Prototype TDE templates

Test SQL and Optic Against TDE Template Without Installing

personClever Llamas
calendar_today2023-11-06

Anyone who has worked with TDE templates understands that to fully prototype them you need to install them into the database. The reason being that when it is installed, the related content is indexed and made available via the various APIs - Optic API, SQL, SPARQL (and the cts functions that interface with those.).

In many cases, this is OK. However, when you are prototyping, you may not want to install the template into the database and wait for re-indexing. This is a toolbox article designed to help you prototype SQL and Optic from TDE templates without installing them and waiting for indexing.

We already have tde:node-data-extract(). Why is that not enough?

This is a great tool and we will use it as part of the solution. It helps us understand that there is data extracted. It does not however help us understand for sure if the data and datatypes as extracted are fit-for purpose against queries. Furthermore, we might also be looking at the best options for data structure based on what is available via TDE as well as OPTIC or SQL. What we need is a way to change data, template and queries concurrently when prototyping.

The simplified approach

The approach is to use the tde:node-data-extract() function to extract the data from the template and then send the data to into op:from-literals(). The actual format is slightly different whe using javascript vs xQuery.
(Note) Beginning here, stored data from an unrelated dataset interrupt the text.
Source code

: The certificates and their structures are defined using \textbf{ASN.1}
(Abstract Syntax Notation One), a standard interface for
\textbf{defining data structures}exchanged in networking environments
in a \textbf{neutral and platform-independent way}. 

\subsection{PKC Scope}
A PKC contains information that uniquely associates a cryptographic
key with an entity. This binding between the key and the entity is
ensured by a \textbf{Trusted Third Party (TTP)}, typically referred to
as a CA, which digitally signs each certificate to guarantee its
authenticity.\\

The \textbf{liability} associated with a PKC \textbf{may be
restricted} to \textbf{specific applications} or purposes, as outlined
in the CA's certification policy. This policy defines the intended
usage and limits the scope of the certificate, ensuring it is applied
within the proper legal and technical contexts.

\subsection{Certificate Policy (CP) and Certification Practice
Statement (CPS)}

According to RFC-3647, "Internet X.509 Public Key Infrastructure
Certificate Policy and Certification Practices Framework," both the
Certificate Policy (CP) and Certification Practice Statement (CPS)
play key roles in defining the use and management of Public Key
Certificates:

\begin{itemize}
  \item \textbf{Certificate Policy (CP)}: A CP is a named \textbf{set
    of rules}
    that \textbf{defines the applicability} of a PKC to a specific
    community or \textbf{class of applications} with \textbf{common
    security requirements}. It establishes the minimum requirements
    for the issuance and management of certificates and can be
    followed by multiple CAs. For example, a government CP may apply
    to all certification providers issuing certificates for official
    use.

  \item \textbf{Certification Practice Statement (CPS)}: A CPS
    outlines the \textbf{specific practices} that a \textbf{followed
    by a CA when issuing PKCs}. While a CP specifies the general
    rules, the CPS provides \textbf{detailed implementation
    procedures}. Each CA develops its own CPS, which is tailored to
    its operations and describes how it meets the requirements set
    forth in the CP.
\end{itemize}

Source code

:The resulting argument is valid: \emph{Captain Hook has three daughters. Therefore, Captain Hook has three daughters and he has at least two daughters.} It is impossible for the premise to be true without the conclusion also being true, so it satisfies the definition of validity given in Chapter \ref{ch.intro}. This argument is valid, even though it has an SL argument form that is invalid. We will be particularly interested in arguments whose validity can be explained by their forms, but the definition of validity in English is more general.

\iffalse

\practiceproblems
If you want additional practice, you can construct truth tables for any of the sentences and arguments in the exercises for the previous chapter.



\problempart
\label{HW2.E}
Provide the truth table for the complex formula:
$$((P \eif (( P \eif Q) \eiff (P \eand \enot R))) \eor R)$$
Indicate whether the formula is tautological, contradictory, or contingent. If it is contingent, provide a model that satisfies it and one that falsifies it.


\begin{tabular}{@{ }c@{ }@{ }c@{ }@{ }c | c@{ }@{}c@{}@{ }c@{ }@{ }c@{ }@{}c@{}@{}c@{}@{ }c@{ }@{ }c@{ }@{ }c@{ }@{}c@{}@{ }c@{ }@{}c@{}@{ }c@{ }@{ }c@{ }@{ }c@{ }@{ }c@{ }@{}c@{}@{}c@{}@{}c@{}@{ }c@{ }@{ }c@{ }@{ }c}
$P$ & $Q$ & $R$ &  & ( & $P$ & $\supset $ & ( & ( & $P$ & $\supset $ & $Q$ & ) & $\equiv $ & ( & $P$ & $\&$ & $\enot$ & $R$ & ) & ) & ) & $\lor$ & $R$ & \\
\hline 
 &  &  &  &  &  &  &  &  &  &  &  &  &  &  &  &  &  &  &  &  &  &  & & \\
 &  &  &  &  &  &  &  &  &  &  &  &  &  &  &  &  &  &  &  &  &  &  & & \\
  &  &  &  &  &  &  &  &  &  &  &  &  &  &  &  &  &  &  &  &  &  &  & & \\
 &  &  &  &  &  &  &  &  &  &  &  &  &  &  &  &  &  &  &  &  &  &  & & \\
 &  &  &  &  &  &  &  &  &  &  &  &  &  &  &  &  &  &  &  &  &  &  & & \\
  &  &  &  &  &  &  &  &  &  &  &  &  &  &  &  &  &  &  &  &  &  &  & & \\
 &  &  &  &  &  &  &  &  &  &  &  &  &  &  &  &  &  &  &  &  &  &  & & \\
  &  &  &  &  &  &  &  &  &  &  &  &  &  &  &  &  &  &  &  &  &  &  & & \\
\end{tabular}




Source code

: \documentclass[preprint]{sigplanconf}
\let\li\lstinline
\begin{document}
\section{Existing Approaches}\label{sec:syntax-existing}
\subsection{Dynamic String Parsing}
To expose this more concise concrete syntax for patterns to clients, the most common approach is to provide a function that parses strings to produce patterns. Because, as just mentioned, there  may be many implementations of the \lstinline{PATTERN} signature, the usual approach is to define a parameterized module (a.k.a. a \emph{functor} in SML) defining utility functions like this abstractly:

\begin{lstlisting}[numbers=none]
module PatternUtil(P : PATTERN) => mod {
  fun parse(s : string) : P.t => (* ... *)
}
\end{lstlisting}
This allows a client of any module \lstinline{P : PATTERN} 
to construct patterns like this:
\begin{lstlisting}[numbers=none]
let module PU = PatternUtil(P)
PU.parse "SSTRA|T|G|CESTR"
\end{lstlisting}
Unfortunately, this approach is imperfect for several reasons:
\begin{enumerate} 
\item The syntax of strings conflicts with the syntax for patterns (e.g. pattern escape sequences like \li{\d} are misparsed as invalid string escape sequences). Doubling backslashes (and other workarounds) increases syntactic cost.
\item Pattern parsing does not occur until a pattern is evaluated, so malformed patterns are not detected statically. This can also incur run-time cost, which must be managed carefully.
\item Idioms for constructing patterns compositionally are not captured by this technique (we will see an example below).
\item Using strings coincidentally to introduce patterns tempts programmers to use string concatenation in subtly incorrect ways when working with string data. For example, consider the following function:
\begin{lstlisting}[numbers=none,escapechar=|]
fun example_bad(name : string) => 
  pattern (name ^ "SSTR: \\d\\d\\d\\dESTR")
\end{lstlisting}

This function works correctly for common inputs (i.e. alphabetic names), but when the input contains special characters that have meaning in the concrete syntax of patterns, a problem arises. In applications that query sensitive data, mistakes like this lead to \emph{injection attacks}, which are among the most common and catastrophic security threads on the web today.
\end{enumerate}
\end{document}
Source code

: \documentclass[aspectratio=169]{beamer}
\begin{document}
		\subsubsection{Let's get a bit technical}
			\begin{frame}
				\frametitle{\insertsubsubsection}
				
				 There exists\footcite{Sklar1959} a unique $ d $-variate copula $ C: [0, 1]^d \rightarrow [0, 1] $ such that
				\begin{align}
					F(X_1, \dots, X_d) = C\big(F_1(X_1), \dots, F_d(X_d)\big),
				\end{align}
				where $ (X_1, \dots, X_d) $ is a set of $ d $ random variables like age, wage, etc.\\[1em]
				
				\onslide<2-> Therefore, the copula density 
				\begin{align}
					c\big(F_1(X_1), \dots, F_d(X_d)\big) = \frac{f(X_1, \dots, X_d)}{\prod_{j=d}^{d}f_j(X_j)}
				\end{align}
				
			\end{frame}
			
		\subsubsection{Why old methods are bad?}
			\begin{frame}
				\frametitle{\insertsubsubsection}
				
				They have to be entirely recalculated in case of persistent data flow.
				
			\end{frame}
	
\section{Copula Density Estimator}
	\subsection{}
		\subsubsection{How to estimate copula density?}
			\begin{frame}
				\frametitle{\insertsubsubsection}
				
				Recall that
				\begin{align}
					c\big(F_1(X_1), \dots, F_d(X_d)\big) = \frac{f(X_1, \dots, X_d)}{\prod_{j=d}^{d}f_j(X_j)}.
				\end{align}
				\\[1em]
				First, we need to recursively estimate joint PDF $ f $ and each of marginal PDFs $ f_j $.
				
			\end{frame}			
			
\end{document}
import module namespace op="http://marklogic.com/optic"
     at "/MarkLogic/optic.xqy";
(:
  My standard setup for documents for testing  - sometimes JSON, sometimes XML 
  In this example, We have the records for Adam and Jenny
:)
let $docs := for $json in xdmp:unquote('[{"llama": {"id": 19, "name": "Adam", "type": "llama", "birthDate": "2004-12-10", "farm": 1, "pasture": 2}}, {"llama": {"id": 20, "name": "Jenny", "type": "llama", "birthDate": "2000-08-11", "farm": 1, "pasture": 2}}]')//object-node("llama")/.. 
  return document{$json}
  
let $template := <template xmlns="http://marklogic.com/xdmp/tde">
<description>TDE Extraction-sample</description>
<context>/llama</context>
<rows>
  <row>
    <schema-name>toolbox</schema-name>
    <view-name>tdePrototype</view-name>
    <columns>
      <column>
        <name>id</name>
        <scalar-type>int</scalar-type>
        <val>./id</val>
      </column>
      <column>
        <name>name</name>
        <scalar-type>string</scalar-type>
        <val>./name</val>
      </column>
      <column>
        <name>entityType</name>
        <scalar-type>string</scalar-type>
        <val>./type</val>
      </column>
      <column>
        <name>birthdate</name>
        <scalar-type>date</scalar-type>
        <val>./birthDate</val>
      </column>
      <column>
        <name>farmId</name>
        <scalar-type>string</scalar-type>
        <val>./farm</val>
      </column>
    </columns>
    </row>
  </rows>
</template>

(: massage the results of node-data-extract to work as op:from-literals and do a little query:)
return op:from-literals(xdmp:to-json(tde:node-data-extract($docs, $template))//*:data ! xdmp:from-json(.), "llama")
  => op:where(op:eq(op:view-col("llama", "birthdate"), "2004-12-10"))
  => op:select(("name", "id", "birthdate"), "")
  => op:result()
<plan:column type="column-def" column="birthdate" column-number="2" column-index="2" static-type="STRING"></plan:column>

String Match

This may look like it was useful. However, look closely at the date in the statement:

=> op:where(op:eq(op:view-col("llama", "birthdate"), "2004-12-10"))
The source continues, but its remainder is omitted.